In 1066 the Normans conquered England, and soon also Wales and part of Scotland. The Normans, though they were originally Vikings (“Northmen”), had given up Old Norse and spoke French. French soon permeated the many dialects of Old English, a Germanic tongue, and added thousands of new words and displaced thousands of old words. We kept “breakfast,” from good old Germanic (the meal where we break our fast), but “supper” and “dinner” are French and they replaced daegmete (“day-meat”) and some other words. “Cow,” “steer,” and “ox” are Germanic, but “beef” is French; “sheep” is Germanic, but “mutton” is French. “Speech” and “tongue” are from Old English, but “language” is from Old French.
French has been exporting words into English continually for almost a thousand years now. In some cases we have imported the same French word repeatedly, as if we can’t get enough of it. “Gentile” (meaning “pagan” or “non-Jewish”) we took directly from Latin, though it was also available in French; “gentle” (meaning “noble,” as in “gentleman”) comes from Old French gentil; we acquired “genteel” a few centuries later from the same word; and then “jaunty” (originally meaning “genteel,” and then “stylish” and then “lively” or “sprightly”). Today’s French word gentil usually means “kind” or “nice,” and this fifth version of the same word has been heard on the lips of francophile Americans.
The Normans, however, did not speak Parisian French. There were several differences. Words that began with a gw-sound in Parisian (spelled gu-) began with just w- in Norman. So in English today we have “guarantee” from Paris and “warranty” from Normandy. “Gage” and “wage” both meant “pledge” once, but they have gone their separate ways (“gage” mainly as “engage”). Paris gave us “guardian” and “guile,” while Normandy gave us “warden” and “wile.” We make “war” but we might say C’est la guerre.
Another difference between these two types of French lay in the Parisian alteration of initial ca- to cha-. The Normans said castel and the Parisians said chastel, both from Latin castellum; so English today has “castle” and “chateau.” The Normans said cachi and the Parisians chasser; so we have “catch” and “chase,” both originally used in hunting. Our word “cat” may have a Germanic origin, but it was reinforced by Norman cat, while in Parisian it is still chat.

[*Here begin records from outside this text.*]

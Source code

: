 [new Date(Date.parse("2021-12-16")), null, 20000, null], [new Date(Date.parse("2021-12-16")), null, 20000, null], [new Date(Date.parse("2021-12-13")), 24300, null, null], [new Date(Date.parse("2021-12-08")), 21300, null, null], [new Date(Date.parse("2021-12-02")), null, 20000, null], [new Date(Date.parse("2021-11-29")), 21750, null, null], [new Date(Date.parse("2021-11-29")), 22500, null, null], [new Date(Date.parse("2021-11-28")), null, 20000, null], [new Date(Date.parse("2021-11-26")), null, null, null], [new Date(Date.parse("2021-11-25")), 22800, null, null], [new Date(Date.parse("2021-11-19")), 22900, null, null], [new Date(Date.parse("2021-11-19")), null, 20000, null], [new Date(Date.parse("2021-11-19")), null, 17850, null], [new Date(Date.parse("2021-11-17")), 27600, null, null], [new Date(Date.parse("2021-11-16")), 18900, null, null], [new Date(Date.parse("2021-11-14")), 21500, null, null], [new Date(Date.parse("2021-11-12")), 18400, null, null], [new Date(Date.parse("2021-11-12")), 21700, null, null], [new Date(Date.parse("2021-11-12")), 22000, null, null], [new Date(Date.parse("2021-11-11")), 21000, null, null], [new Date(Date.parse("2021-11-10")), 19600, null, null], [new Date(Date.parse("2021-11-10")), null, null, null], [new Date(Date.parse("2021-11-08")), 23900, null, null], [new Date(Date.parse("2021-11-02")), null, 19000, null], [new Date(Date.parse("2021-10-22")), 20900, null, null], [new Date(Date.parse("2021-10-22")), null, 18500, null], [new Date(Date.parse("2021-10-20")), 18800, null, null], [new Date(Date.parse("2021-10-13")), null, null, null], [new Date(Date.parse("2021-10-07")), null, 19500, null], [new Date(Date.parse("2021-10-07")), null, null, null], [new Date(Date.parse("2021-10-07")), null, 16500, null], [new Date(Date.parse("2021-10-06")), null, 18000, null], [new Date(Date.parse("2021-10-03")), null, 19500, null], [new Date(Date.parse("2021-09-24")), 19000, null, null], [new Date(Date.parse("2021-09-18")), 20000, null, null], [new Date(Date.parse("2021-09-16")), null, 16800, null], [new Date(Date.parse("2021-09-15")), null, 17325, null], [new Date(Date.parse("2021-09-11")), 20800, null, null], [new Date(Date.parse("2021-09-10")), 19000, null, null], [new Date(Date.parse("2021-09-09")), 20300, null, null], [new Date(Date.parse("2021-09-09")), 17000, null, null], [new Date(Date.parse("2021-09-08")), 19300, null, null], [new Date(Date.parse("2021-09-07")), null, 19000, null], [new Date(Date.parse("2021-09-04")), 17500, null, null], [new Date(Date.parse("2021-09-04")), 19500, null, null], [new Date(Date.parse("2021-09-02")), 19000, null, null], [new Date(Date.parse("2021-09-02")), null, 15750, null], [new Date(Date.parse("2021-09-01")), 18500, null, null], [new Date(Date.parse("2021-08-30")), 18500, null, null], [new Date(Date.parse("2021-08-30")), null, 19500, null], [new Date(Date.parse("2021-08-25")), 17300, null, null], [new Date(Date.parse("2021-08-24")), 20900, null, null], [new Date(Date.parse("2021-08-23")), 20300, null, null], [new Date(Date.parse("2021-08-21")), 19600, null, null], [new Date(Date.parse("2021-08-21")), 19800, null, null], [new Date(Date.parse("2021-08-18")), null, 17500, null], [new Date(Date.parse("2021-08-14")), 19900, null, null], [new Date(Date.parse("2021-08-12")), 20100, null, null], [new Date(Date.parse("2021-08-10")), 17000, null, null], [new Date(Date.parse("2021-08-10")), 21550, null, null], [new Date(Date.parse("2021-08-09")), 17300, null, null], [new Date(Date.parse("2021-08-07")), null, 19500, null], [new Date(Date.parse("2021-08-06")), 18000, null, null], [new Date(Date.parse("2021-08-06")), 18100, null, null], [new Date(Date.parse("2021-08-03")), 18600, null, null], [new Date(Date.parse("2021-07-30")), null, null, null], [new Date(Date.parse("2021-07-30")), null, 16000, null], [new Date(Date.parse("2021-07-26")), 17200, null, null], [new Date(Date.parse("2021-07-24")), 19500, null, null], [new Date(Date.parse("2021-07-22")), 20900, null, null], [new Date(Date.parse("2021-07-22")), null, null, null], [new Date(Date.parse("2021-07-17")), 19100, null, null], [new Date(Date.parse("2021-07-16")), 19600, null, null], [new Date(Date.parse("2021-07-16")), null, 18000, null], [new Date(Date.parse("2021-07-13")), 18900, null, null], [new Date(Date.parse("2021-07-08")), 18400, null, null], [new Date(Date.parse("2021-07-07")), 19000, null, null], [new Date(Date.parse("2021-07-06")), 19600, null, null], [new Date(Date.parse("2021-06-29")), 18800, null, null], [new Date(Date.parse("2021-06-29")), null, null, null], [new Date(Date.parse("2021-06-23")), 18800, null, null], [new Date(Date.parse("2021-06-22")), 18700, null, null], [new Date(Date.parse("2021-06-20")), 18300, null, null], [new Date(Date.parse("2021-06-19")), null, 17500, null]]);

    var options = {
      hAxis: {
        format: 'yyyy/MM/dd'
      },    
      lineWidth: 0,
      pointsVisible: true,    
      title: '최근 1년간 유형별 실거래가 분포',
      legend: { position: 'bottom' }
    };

We go on a “campaign” but we drink “champagne.” Both words go back to Latin campus, meaning “field,” used in America today for the grounds of a university. The Parisian descendant is champ, well known to Americans who visit the Champs Elysées in Paris, the Elysian Fields. When an army goes into the field for summer warfare they are on a campaign, and build camps; campagne means “open countryside,” mainly fields. There is a particular countryside not far from Paris called Champagne, where they make a famous sparkling wine. A Roman combatant in a campus or arena was a campio or campionem; that became Parisian French champiun and our word “champion.” It’s not certain that these differences fall along the Norman/Parisian line, as Italian campagna and related words may have entered Parisian, but some dialect variations seem to be in play.
Italian also induced a similar doublet in French itself, and then in English. The Parisian French word for a set of warriors on horseback was chevalerie, from cheval “horse,” from Late Latin caballus. That gave us our word “chivalry,” because, we naively believed, mounted knights were courteous toward damsels in distress. Then, in the sixteenth century, French borrowed Italian cavalleria, and passed it on to us as “cavalry.”
The same pattern is visible in the middles of words and their ends: our word “pocket” comes from Norman poket, meaning “little bag,” while the Parisian equivalent was puchete, which became modern French pochette, now replaced usually with poche. We retain the word “poke,” of which poket was the diminutive, in our phrase “pig in a poke.” We eat with a “fork,” from Latin furca and Norman fouorque, while the Parisians eat with a fourche or fourchet.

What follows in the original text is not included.